Deux soldats maliens tués par l'explosion d'une mine artisanale

Des soldats de l'armée malienne patrouillent dans l'ancienne ville de Djenné, au centre du Mali, le 28 février 2020. (Photo: AFP)

Deux soldats maliens ont été tués dans l'explosion d'un engin explosif improvisé mardi dans le centre du pays, indique l'armée sur les réseaux sociaux.

Trois autres soldats ont été blessés dans cette explosion survenue entre Baye et Pissa dans la région de Mopti, précise-t-elle.

Le Mali a été confronté depuis 2012 à des insurrections indépendantiste puis jihadiste ainsi qu'à des violences intercommunautaires qui ont fait des milliers de morts, civils et combattants, et des centaines de milliers de déplacés.

Parties du nord du pays, les violences se sont déplacées vers le centre et se sont étendues aux Burkina Faso et au Niger voisins.

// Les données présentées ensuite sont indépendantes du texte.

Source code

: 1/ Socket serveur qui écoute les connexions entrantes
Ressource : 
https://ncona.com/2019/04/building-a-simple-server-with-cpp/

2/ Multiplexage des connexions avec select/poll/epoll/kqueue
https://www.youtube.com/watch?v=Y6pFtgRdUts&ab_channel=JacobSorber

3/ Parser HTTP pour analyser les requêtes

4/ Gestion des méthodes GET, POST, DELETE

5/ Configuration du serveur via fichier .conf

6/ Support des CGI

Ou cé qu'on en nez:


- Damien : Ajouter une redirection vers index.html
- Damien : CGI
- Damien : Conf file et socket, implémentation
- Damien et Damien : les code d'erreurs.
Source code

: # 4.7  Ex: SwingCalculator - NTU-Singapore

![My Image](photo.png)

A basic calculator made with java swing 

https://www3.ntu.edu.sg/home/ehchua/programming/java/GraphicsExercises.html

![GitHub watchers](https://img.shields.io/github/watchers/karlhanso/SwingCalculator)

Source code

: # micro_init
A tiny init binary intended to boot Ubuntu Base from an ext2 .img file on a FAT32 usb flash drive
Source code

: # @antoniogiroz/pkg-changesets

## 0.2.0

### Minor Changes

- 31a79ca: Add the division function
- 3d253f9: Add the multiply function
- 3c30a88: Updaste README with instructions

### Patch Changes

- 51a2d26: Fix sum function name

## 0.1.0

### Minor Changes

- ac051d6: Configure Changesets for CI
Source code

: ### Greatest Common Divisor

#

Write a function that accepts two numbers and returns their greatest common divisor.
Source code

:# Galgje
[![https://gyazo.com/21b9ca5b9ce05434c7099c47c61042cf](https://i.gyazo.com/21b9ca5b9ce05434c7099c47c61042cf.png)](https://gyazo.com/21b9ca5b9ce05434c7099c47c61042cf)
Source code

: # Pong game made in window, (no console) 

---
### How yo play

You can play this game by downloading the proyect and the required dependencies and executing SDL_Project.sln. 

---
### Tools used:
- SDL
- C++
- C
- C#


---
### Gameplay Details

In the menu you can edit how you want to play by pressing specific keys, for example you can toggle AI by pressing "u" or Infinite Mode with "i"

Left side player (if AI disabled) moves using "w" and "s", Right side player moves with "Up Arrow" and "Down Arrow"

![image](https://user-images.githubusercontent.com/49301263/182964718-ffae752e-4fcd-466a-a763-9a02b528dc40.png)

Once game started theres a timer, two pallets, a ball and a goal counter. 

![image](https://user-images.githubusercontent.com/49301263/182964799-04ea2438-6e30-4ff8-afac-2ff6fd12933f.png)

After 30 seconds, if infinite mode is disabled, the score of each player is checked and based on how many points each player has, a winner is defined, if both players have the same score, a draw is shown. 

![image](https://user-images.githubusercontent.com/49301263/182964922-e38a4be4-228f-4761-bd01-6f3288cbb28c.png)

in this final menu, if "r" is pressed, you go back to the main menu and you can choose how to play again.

En dehors des attaques contre les forces armées ou les populations civiles, la pose de mines artisanales le long des principaux axes de communication provoque des dizaines d'explosions chaque année.

Pour se défendre contre les embuscades et les mines, l'armée malienne s'est récemment renforcée en véhicules blindés fournis par les Emirats arabes unis et l'Union européenne.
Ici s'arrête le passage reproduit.